Upper limb vibration prototype with sports and rehabilitation applications: development, evaluation and preliminary study.

Healthc Technol Lett

Department of Sports Science, Aspire Academy, Doha, Qatar; College of Life Sciences and Medicine, University of Aberdeen, Aberdeen, UK.

Published: February 2017

Vibration stimulation as an exercise intervention has been studied increasingly for its potential benefits and applications in sports and rehabilitation.
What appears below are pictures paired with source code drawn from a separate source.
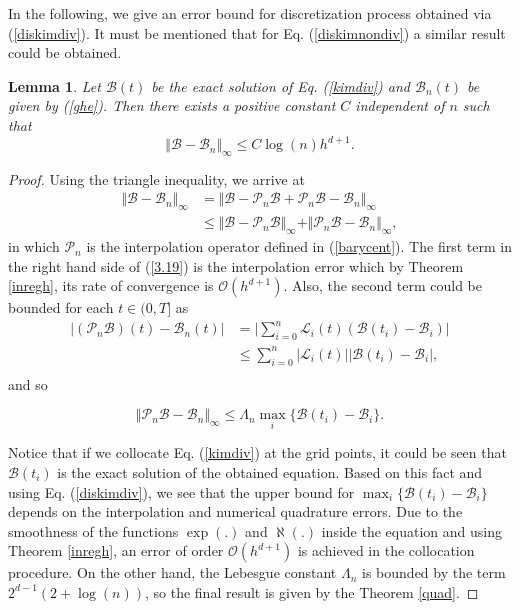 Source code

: \documentclass[fleqn,final,3p,11pt]{elsarticle}
\newtheorem{lemma}[theorem]{Lemma}
\theoremstyle{definition}
\theoremstyle{remark}
\numberwithin{equation}{section}
\begin{document}
In the following, we give an error bound for discretization process obtained via (\ref{diskimdiv}). It must be mentioned that for Eq. (\ref{diskimnondiv}) a similar result could be obtained.
\begin{lemma}\label{bn}
Let $\mathcal{B}(t)$ be the exact solution of Eq. (\ref{kimdiv}) and $\mathcal{B}_{n}(t)$ be given by (\ref{ghe}). Then there exists a positive constant $C$ independent of $n$ such that
\begin{equation*}
\Vert \mathcal{B} - \mathcal{B}_{n} \Vert_{\infty} \leq C\log(n)h^{d+1}.
\end{equation*}
\end{lemma}
\begin{proof}
Using the triangle inequality, we arrive at
\begin{equation}\label{3.19}
\begin{split}
\Vert \mathcal{B} - \mathcal{B}_{n} \Vert_{\infty} & =\Vert \mathcal{B} - \mathcal{P}_{n} \mathcal{B}+ \mathcal{P}_{n} \mathcal{B} - \mathcal{B}_{n} \Vert_{\infty} \\
 &  \leq \Vert \mathcal{B} - \mathcal{P}_{n} \mathcal{B} \Vert_{\infty} + \Vert  \mathcal{P}_{n} \mathcal{B}-\mathcal{B}_{n} \Vert_{\infty},
  \end{split}
\end{equation}
in which $\mathcal{P}_{n}$ is the interpolation operator defined in (\ref{barycent}). The first term in the right hand side of (\ref{3.19}) is the interpolation error which by Theorem \ref{inregh}, its rate of convergence is $\mathcal{O}(h^{d+1})$. Also, the second term could be bounded for each $t \in (0,T]$ as
\begin{equation}
\begin{split}
\vert  (\mathcal{P}_{n}\mathcal{B})(t) - \mathcal{B}_{n}(t)\vert &= \Big \vert \sum_{i=0}^{n} \mathcal{L}_{i}(t) (\mathcal{B}(t_{i}) -\mathcal{B}_{i}) \Big \vert \\
 & \leq \sum_{i=0}^{n} \vert \mathcal{L}_{i}(t) \vert \vert \mathcal{B}(t_{i}) - \mathcal{B}_{i}\vert,\\
\end{split}
\end{equation}
and so
 \begin{center}
 \begin{equation}\label{uppad}
  \Vert  \mathcal{P}_{n} \mathcal{B}-\mathcal{B}_{n} \Vert_{\infty}  \leq  \Lambda_{n} \max_{i} \{\mathcal{B}(t_{i}) - \mathcal{B}_{i}\}.\end{equation}
 \end{center}
Notice that if we collocate Eq. (\ref{kimdiv}) at the grid points, it could be seen that  $\mathcal{B}(t_{i})$ is the exact solution of the obtained equation. Based on this fact and using  Eq. (\ref{diskimdiv}), we see  that the upper bound for $ \max_{i} \{\mathcal{B}(t_{i}) - \mathcal{B}_{i}\}$ depends on the interpolation and numerical quadrature errors. Due to the smoothness of the functions $\exp(.)$ and $\aleph(.)$ inside the equation and using Theorem \ref{inregh}, an error of order  $\mathcal{O}(h^{d+1})$ is achieved in the collocation procedure. On the other hand,  the Lebesgue constant $\Lambda_{n}$ is bounded by the term  $2^{d-1}(2+\log(n))$, so the final result is given by the  Theorem \ref{quad}.
\end{proof}
\end{document}
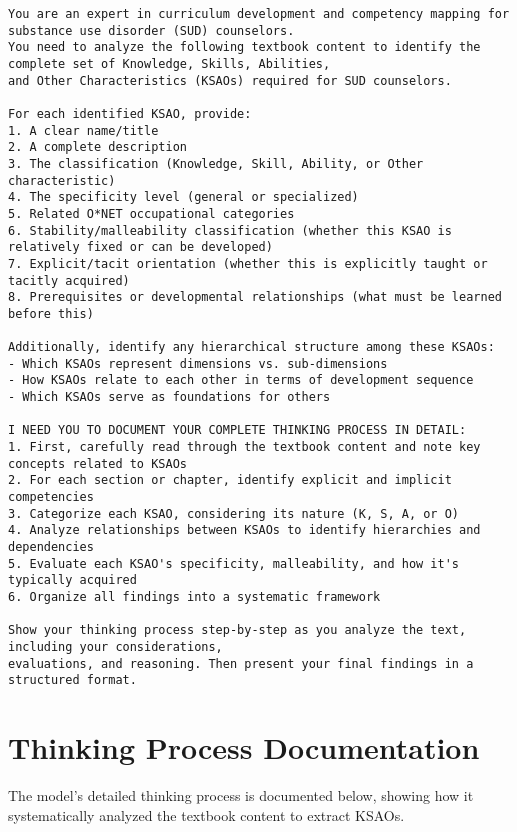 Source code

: \documentclass[
  letterpaper,
  DIV=11,
  numbers=noendperiod]{scrartcl}
\begin{document}
\begin{verbatim}
You are an expert in curriculum development and competency mapping for substance use disorder (SUD) counselors. 
You need to analyze the following textbook content to identify the complete set of Knowledge, Skills, Abilities, 
and Other Characteristics (KSAOs) required for SUD counselors.

For each identified KSAO, provide:
1. A clear name/title
2. A complete description
3. The classification (Knowledge, Skill, Ability, or Other characteristic)
4. The specificity level (general or specialized)
5. Related O*NET occupational categories
6. Stability/malleability classification (whether this KSAO is relatively fixed or can be developed)
7. Explicit/tacit orientation (whether this is explicitly taught or tacitly acquired)
8. Prerequisites or developmental relationships (what must be learned before this)

Additionally, identify any hierarchical structure among these KSAOs:
- Which KSAOs represent dimensions vs. sub-dimensions
- How KSAOs relate to each other in terms of development sequence
- Which KSAOs serve as foundations for others

I NEED YOU TO DOCUMENT YOUR COMPLETE THINKING PROCESS IN DETAIL:
1. First, carefully read through the textbook content and note key concepts related to KSAOs
2. For each section or chapter, identify explicit and implicit competencies
3. Categorize each KSAO, considering its nature (K, S, A, or O)
4. Analyze relationships between KSAOs to identify hierarchies and dependencies
5. Evaluate each KSAO's specificity, malleability, and how it's typically acquired
6. Organize all findings into a systematic framework

Show your thinking process step-by-step as you analyze the text, including your considerations,
evaluations, and reasoning. Then present your final findings in a structured format.
\end{verbatim}

\section{Thinking Process
Documentation}\label{thinking-process-documentation}

The model's detailed thinking process is documented below, showing how
it systematically analyzed the textbook content to extract KSAOs.
\end{document}
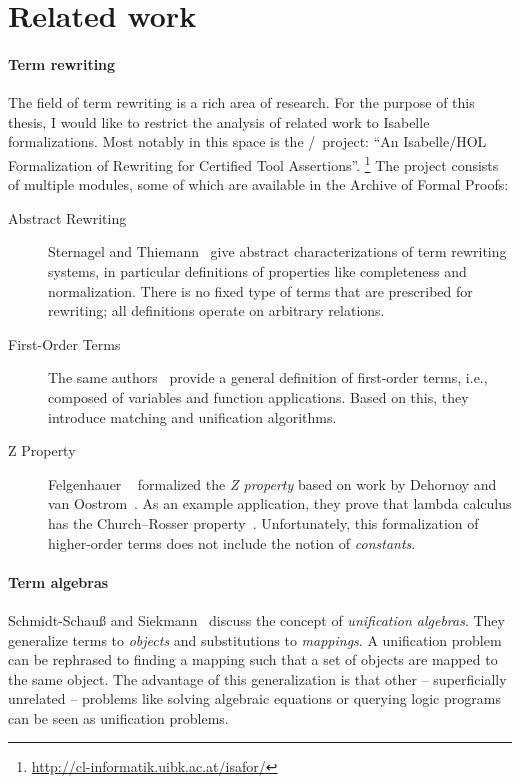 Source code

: 
\section{Related work}

\paragraph{Term rewriting}
The field of term rewriting is a rich area of research.
For the purpose of this thesis, I would like to restrict the analysis of related work to Isabelle formalizations.
Most notably in this space is the \isafor/\ceta\ project: ``An Isabelle/HOL Formalization of Rewriting for Certified Tool Assertions''.%
\footnote{\url{http://cl-informatik.uibk.ac.at/isafor/}}
The project consists of multiple modules, some of which are available in the Archive of Formal Proofs:

\begin{description}
  \item[Abstract Rewriting]
    Sternagel and Thiemann~\cite{sternagel2010rewriting} give abstract characterizations of term rewriting systems, in particular definitions of properties like completeness and normalization.
    There is no fixed type of terms that are prescribed for rewriting; all definitions operate on arbitrary relations.
  \item[First-Order Terms]
    The same authors~\cite{sternagel2018terms} provide a general definition of first-order terms, i.e., composed of variables and function applications.
    Based on this, they introduce matching and unification algorithms.
  \item[Z Property]
    Felgenhauer \etal~\cite{felgenhauer2016z} formalized the \emph{Z property} based on work by Dehornoy and van Oostrom~\cite{dehornoy2008z}.
    As an example application, they prove that lambda calculus has the Church--Rosser property~\cite{church1936conversion}.
    Unfortunately, this formalization of higher-order terms does not include the notion of \emph{constants}.
\end{description}

\paragraph{Term algebras}
Schmidt-Schauß and Siekmann~\cite{schmidt1988unification} discuss the concept of \emph{unification algebras}.
They generalize terms to \emph{objects} and substitutions to \emph{mappings}.
A unification problem can be rephrased to finding a mapping such that a set of objects are mapped to the same object.
The advantage of this generalization is that other -- superficially unrelated -- problems like solving algebraic equations or querying logic programs can be seen as unification problems.

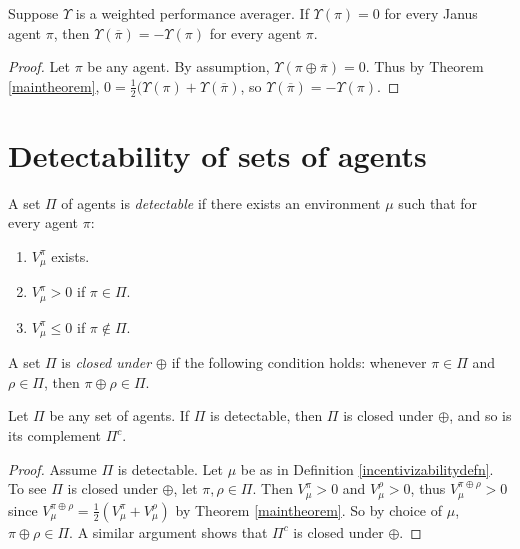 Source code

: \documentclass[runningheads]{llncs}
\begin{document}
\begin{theorem}
    Suppose $\Upsilon$ is a weighted performance averager.
    If $\Upsilon(\pi)=0$ for every Janus agent $\pi$,
    then $\Upsilon(\overline{\pi})=-\Upsilon(\pi)$
    for every agent $\pi$.
\end{theorem}

\begin{proof}
    Let $\pi$ be any agent.
    By assumption, $\Upsilon(\pi\oplus\overline{\pi})=0$.
    Thus by Theorem \ref{maintheorem},
    $0=\frac12(\Upsilon(\pi)+\Upsilon(\overline{\pi})$,
    so $\Upsilon(\overline{\pi})=-\Upsilon(\pi)$.
\end{proof}


\section{Detectability of sets of agents}

\begin{definition}
\label{incentivizabilitydefn}
    A set $\Pi$ of agents is \emph{detectable} if there exists
    an environment $\mu$ such that for every agent $\pi$:
    \begin{enumerate}
        \item
        $V^\pi_\mu$ exists.
        \item
        $V^\pi_\mu>0$ if $\pi\in\Pi$.
        \item
        $V^\pi_\mu\leq 0$ if $\pi\not\in\Pi$.
    \end{enumerate}
\end{definition}

\begin{definition}
    A set $\Pi$ is \emph{closed under $\oplus$} if the following
    condition holds: whenever $\pi\in\Pi$ and $\rho\in\Pi$,
    then $\pi\oplus\rho\in\Pi$.
\end{definition}

\begin{theorem}
\label{closuretheorem}
    Let $\Pi$ be any set of agents.
    If $\Pi$ is detectable, then $\Pi$ is closed under $\oplus$, and so
    is its complement $\Pi^c$.
\end{theorem}

\begin{proof}
    Assume $\Pi$ is detectable.
    Let $\mu$ be as in
    Definition \ref{incentivizabilitydefn}.
    To see $\Pi$ is closed under $\oplus$, let $\pi,\rho\in\Pi$.
    Then $V^\pi_\mu>0$ and $V^\rho_\mu>0$, thus
    $V^{\pi\oplus\rho}_\mu>0$ since
    $V^{\pi\oplus\rho}_\mu=\frac12(V^\pi_\mu+V^\rho_\mu)$ by Theorem
    \ref{maintheorem}.
    So by choice of $\mu$, $\pi\oplus\rho\in \Pi$.
    A similar argument shows that $\Pi^c$ is closed under $\oplus$.
\end{proof}
\end{document}
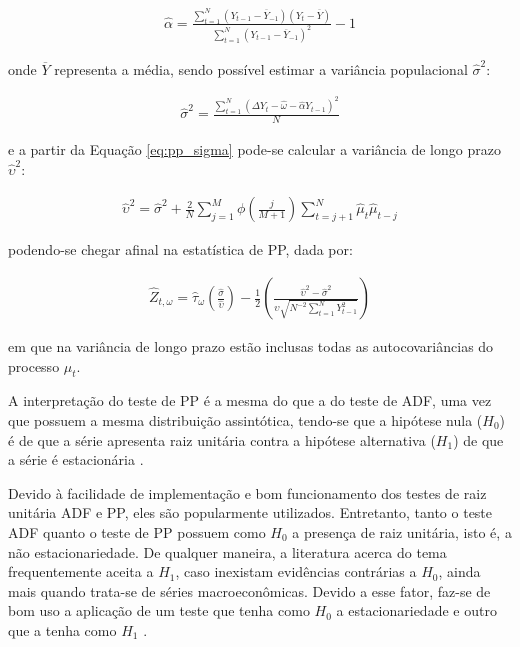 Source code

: \begin{ceqn}
\begin{align} \label{eq:pp_alpha}
\hat{\alpha} = \frac{\sum_{t=1}^{N}{(Y_{t-1} - \overline{Y}_{-1}) (Y_{t} - \overline{Y})}}{\sum_{t=1}^{N}{(Y_{t-1} - \overline{Y}_{-1})^2}} - 1
\end{align}
\end{ceqn} onde $\overline{Y}$ representa a média, sendo possível estimar a variância populacional $\hat{\sigma}^2$:

\begin{ceqn}
\begin{align} \label{eq:pp_sigma}
\hat{\sigma}^2 = \frac{\sum_{t=1}^{N}{(\Delta Y_{t} - \hat{\omega} - \hat{\alpha} Y_{t-1})^2}}{N}
\end{align}
\end{ceqn} e a partir da Equação \eqref{eq:pp_sigma} pode-se calcular a variância de longo prazo $\hat{\upsilon}^2$:

\begin{ceqn}
\begin{align} \label{eq:pp_vega}
\hat{\upsilon}^2 = \hat{\sigma}^2 + \frac{2}{N} \sum_{j=1}^{M}{\phi \left(\frac{j}{M+1} \right)} \sum_{t=j+1}^{N}{\hat{\mu}_{t} \hat{\mu}_{t-j}}
\end{align}
\end{ceqn} podendo-se chegar afinal na estatística de PP, dada por:

\begin{ceqn}
\begin{align} \label{eq:pp_total}
\hat{Z}_{t, \omega} = \hat{\tau}_{\omega} \left(\frac{\hat{\sigma}}{\hat{\upsilon}} \right) - \frac{1}{2} \left(\frac{\hat{\upsilon}^2 - \hat{\sigma}^2}{\hat{\upsilon} \sqrt{N^{-2} \sum_{t=1}^{N} Y_{t-1}^2}} \right)
\end{align}
\end{ceqn} em que na variância de longo prazo estão inclusas todas as autocovariâncias do processo $\mu_{t}$.

A interpretação do teste de PP é a mesma do que a do teste de ADF, uma vez que possuem a mesma distribuição assintótica, tendo-se que a hipótese nula ($H_{0}$) é de que a série apresenta raiz unitária contra a hipótese alternativa ($H_{1}$) de que a série é estacionária \cite{bueno2008, gujarati_ecn2011}.


Devido à facilidade de implementação e bom funcionamento dos testes de raiz unitária ADF e PP, eles são popularmente utilizados. Entretanto, tanto o teste ADF quanto o teste de PP possuem como $H_{0}$ a presença de raiz unitária, isto é, a não estacionariedade. De qualquer maneira, a literatura acerca do tema frequentemente aceita a $H_{1}$, caso inexistam evidências contrárias a $H_{0}$, ainda mais quando trata-se de séries macroeconômicas. Devido a esse fator, faz-se de bom uso a aplicação de um teste que tenha como $H_{0}$ a estacionariedade e outro que a tenha como $H_{1}$ \cite{kennedy2008guide_to_econometrics}.

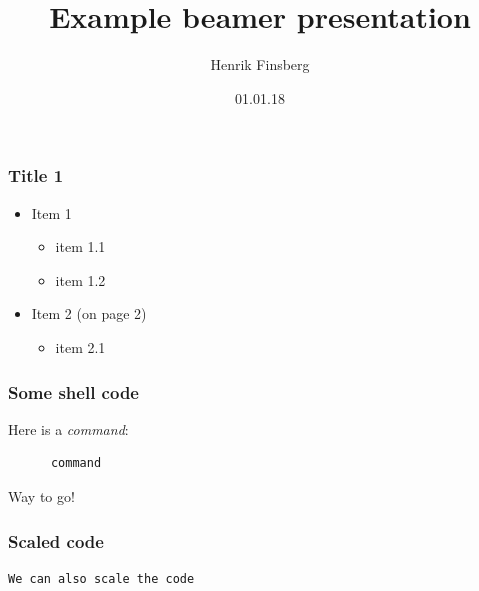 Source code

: \documentclass[mathserif, aspectratio=169]{beamer}
\title
{Example beamer presentation}
\author
{Henrik Finsberg}
\institute %
{
  Simula Research Laboratory
}
\date{01.01.18}
\begin{document}
\finsbergtitlepage
\begin{frame}
\titlepage
\end{frame}



\cleanpage
\begin{frame}
  \frametitle{Title 1}
  \begin{itemize}
  \item<1-> Item 1 
    \begin{itemize}
    \item item 1.1
    \item item 1.2
    \end{itemize}
  \item<2-> Item 2 (on page 2)
    \begin{itemize}
    \item item 2.1
    \end{itemize}
  \end{itemize}
  \end{frame}



\begin{frame}[fragile]
  \frametitle{Some shell code}
  \begin{block}{Here is a \textit{command}:}
    \begin{verbatim}
      command
    \end{verbatim}
  \end{block}

  Way to go!
    
\end{frame}

\begin{frame}[fragile]
  \frametitle{Scaled code}
  {\fontsize{2.4}{4} \selectfont
\begin{verbatim}
We can also scale the code
\end{verbatim}
    }
\end{frame}
\end{document}

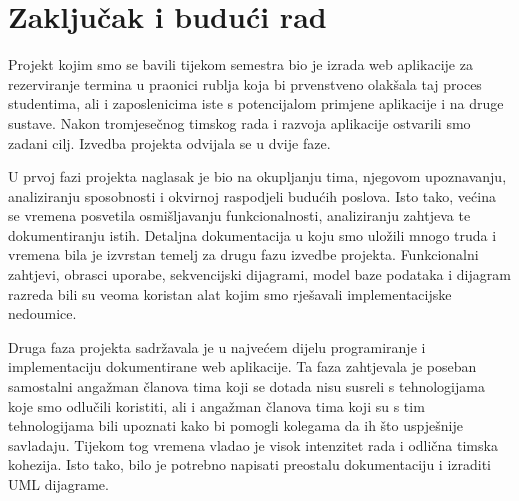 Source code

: \chapter{Zaključak i budući rad}
		\begin{comment}
			content..\textbf{\textit{dio 2. revizije}}\\
			
			\textit{U ovom poglavlju potrebno je napisati osvrt na vrijeme izrade projektnog zadatka, koji su tehnički izazovi prepoznati, jesu li riješeni ili kako bi mogli biti riješeni, koja su znanja stečena pri izradi projekta, koja bi znanja bila posebno potrebna za brže i kvalitetnije ostvarenje projekta i koje bi bile perspektive za nastavak rada u projektnoj grupi.}
			
			\textit{Potrebno je točno popisati funkcionalnosti koje nisu implementirane u ostvarenoj aplikaciji.}.
		\end{comment}
		
		Projekt kojim smo se bavili tijekom semestra bio je izrada web aplikacije 
		za rezerviranje termina u praonici rublja koja bi
		prvenstveno olakšala taj proces studentima, ali i zaposlenicima iste s 
		potencijalom primjene aplikacije i na druge sustave.
		Nakon tromjesečnog
		timskog rada i razvoja aplikacije ostvarili smo zadani cilj. Izvedba projekta
		odvijala se u dvije faze.
		
		U prvoj fazi projekta naglasak je bio na okupljanju tima, 
		njegovom upoznavanju, analiziranju sposobnosti i okvirnoj raspodjeli
		budućih poslova. Isto tako, većina se vremena posvetila
		osmišljavanju funkcionalnosti, analiziranju zahtjeva te 
		dokumentiranju istih. Detaljna dokumentacija u koju smo uložili mnogo truda
		i vremena bila je izvrstan temelj za drugu fazu izvedbe projekta. 
		Funkcionalni zahtjevi, obrasci uporabe, sekvencijski dijagrami, model baze
		podataka i dijagram razreda bili su veoma koristan alat kojim smo rješavali
		implementacijske nedoumice. 
		
		Druga faza projekta sadržavala je u najvećem dijelu programiranje i
		implementaciju dokumentirane web aplikacije. Ta faza zahtjevala je 
		poseban samostalni angažman članova tima koji se dotada nisu susreli
		s tehnologijama koje smo odlučili koristiti, ali i angažman 
		članova tima koji su s tim tehnologijama bili upoznati kako bi
		pomogli kolegama da ih što uspješnije savladaju. Tijekom tog vremena
		vladao je visok intenzitet rada i odlična timska kohezija. Isto tako, 
		bilo je potrebno napisati preostalu dokumentaciju i izraditi UML dijagrame.
		

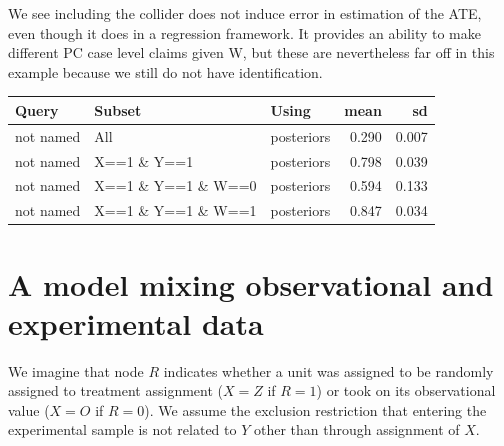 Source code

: \documentclass[12pt,]{book}
\newenvironment{Shaded}{\begin{snugshade}}{\end{snugshade}}
\newcommand{\DataTypeTok}[1]{\textcolor[rgb]{0.13,0.29,0.53}{#1}}
\newcommand{\KeywordTok}[1]{\textcolor[rgb]{0.13,0.29,0.53}{\textbf{#1}}}
\newcommand{\NormalTok}[1]{#1}
\newcommand{\OperatorTok}[1]{\textcolor[rgb]{0.81,0.36,0.00}{\textbf{#1}}}
\newcommand{\StringTok}[1]{\textcolor[rgb]{0.31,0.60,0.02}{#1}}
\begin{document}
We see including the collider does not induce error in estimation of the ATE, even though it does in a regression framework. It provides an ability to make different PC case level claims given W, but these are nevertheless far off in this example because we still do not have identification.

\begin{tabular}{l|l|l|r|r}
\hline
Query & Subset & Using & mean & sd\\
\hline
not named & All & posteriors & 0.290 & 0.007\\
\hline
not named & X==1 \& Y==1 & posteriors & 0.798 & 0.039\\
\hline
not named & X==1 \& Y==1 \& W==0 & posteriors & 0.594 & 0.133\\
\hline
not named & X==1 \& Y==1 \& W==1 & posteriors & 0.847 & 0.034\\
\hline
\end{tabular}

\hypertarget{a-model-mixing-observational-and-experimental-data}{%
\section{A model mixing observational and experimental data}\label{a-model-mixing-observational-and-experimental-data}}

We imagine that node \(R\) indicates whether a unit was assigned to be randomly assigned to treatment assignment (\(X=Z\) if \(R=1\)) or took on its observational value (\(X=O\) if \(R=0\)). We assume the exclusion restriction that entering the experimental sample is not related to \(Y\) other than through assignment of \(X\).

\begin{Shaded}
\end{Shaded}
\end{document}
Vibratory exercise devices should be capable of generating highly precise and repeatable vibrations and should be capable of generating a range of vibration amplitudes and frequencies in order to provide different training protocols. Many devices used to exercise the upper body provide limited variations to exercise regimes mostly due to the fact that only vibration frequency can be controlled. The authors present an upper limb vibration exercise device with a novel actuator system and design which attempts to address these limitations. Preliminary results show that this device is capable of generating highly precise and repeatable vibrations with independent control over amplitude and frequency. Furthermore, the results also show that this solution provides a higher neuromuscular stimulation (i.e. electromyography activity) when compared with a control condition. The portability of this device is an advantage, and though in its current configuration it may not be suitable for applications requiring higher amplitude levels the technology is scalable.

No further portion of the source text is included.